Content starts
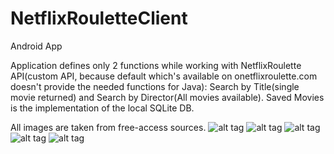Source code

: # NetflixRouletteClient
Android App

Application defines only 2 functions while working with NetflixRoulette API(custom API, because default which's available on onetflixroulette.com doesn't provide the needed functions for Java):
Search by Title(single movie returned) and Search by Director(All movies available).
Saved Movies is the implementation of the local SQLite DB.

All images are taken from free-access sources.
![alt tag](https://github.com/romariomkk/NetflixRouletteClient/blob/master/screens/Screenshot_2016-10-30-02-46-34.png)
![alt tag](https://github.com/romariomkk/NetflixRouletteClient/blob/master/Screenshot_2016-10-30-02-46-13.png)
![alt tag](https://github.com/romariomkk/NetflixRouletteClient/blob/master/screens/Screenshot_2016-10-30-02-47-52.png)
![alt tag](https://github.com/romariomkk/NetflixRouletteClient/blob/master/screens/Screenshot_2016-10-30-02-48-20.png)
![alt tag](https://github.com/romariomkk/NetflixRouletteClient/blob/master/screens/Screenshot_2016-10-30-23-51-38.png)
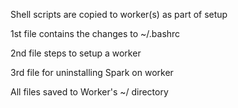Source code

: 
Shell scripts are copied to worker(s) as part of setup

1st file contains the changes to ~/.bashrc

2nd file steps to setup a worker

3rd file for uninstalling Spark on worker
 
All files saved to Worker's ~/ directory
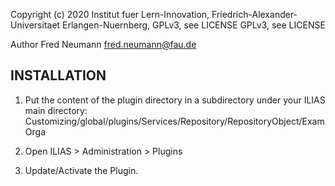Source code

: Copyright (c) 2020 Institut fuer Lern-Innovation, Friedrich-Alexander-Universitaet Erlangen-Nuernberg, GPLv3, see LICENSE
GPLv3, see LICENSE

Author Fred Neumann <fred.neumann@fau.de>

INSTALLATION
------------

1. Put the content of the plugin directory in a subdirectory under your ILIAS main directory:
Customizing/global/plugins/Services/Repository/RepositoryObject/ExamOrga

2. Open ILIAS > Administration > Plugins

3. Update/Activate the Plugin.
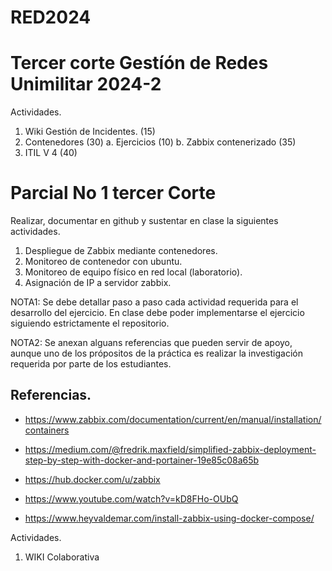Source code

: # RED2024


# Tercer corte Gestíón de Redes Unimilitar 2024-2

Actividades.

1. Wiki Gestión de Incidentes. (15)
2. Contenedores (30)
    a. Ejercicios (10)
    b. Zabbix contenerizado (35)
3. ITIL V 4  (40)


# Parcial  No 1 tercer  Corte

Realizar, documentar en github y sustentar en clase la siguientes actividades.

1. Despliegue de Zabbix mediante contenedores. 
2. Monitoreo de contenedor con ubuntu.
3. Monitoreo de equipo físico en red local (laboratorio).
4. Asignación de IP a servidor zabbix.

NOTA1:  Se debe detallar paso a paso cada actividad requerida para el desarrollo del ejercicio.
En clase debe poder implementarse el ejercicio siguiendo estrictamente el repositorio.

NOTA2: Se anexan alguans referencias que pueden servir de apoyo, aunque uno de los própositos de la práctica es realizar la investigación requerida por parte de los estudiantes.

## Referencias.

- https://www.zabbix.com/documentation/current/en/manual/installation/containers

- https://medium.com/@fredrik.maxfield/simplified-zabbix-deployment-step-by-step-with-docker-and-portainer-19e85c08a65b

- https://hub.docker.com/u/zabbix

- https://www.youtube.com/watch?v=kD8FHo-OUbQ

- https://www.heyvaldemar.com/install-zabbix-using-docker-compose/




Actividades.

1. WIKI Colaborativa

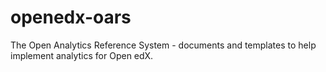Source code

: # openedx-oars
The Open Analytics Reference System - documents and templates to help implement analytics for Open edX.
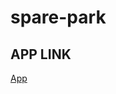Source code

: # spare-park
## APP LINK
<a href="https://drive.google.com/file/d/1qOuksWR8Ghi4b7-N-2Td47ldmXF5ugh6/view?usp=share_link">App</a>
Content ends
Content starts
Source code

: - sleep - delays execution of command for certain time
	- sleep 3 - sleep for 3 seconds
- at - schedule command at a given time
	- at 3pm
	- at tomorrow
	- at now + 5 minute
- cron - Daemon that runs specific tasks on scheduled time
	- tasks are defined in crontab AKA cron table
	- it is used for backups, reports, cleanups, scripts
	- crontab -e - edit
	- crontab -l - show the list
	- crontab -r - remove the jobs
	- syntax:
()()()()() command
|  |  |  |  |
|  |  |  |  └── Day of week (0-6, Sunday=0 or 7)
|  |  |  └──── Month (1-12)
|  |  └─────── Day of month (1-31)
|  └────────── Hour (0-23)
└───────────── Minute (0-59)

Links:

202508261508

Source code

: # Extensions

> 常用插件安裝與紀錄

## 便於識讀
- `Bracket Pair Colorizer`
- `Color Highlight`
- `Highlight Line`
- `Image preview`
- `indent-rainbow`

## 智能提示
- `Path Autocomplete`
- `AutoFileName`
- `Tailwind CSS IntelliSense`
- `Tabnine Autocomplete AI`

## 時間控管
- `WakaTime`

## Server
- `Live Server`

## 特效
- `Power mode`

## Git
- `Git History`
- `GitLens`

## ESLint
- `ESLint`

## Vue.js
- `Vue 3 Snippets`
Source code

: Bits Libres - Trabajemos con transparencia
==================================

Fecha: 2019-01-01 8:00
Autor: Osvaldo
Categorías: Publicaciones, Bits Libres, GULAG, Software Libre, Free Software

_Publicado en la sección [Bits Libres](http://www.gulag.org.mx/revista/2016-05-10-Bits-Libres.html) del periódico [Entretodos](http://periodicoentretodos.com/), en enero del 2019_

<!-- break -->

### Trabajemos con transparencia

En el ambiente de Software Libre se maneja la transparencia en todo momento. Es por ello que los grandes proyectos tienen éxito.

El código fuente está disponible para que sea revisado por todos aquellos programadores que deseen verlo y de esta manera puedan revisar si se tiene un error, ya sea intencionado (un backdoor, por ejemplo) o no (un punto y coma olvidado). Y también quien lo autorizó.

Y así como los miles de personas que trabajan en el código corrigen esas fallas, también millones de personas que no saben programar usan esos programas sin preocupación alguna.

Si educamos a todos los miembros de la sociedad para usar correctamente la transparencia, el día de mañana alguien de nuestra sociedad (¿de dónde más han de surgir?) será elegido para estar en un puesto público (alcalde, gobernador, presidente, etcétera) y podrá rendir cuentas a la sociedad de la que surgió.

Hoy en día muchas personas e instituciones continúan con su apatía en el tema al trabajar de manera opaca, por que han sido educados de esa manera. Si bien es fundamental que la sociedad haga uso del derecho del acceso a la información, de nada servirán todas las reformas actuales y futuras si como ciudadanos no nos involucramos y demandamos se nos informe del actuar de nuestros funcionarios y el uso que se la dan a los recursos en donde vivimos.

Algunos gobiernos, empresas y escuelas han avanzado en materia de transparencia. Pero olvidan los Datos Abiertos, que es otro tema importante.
Content ends
§ **Your assignment**
Which lines in the records above contain the word "clase"? Copy each one.

§ **Exercise output**
Realizar, documentar en github y sustentar en clase la siguientes actividades.
En clase debe poder implementarse el ejercicio siguiendo estrictamente el repositorio.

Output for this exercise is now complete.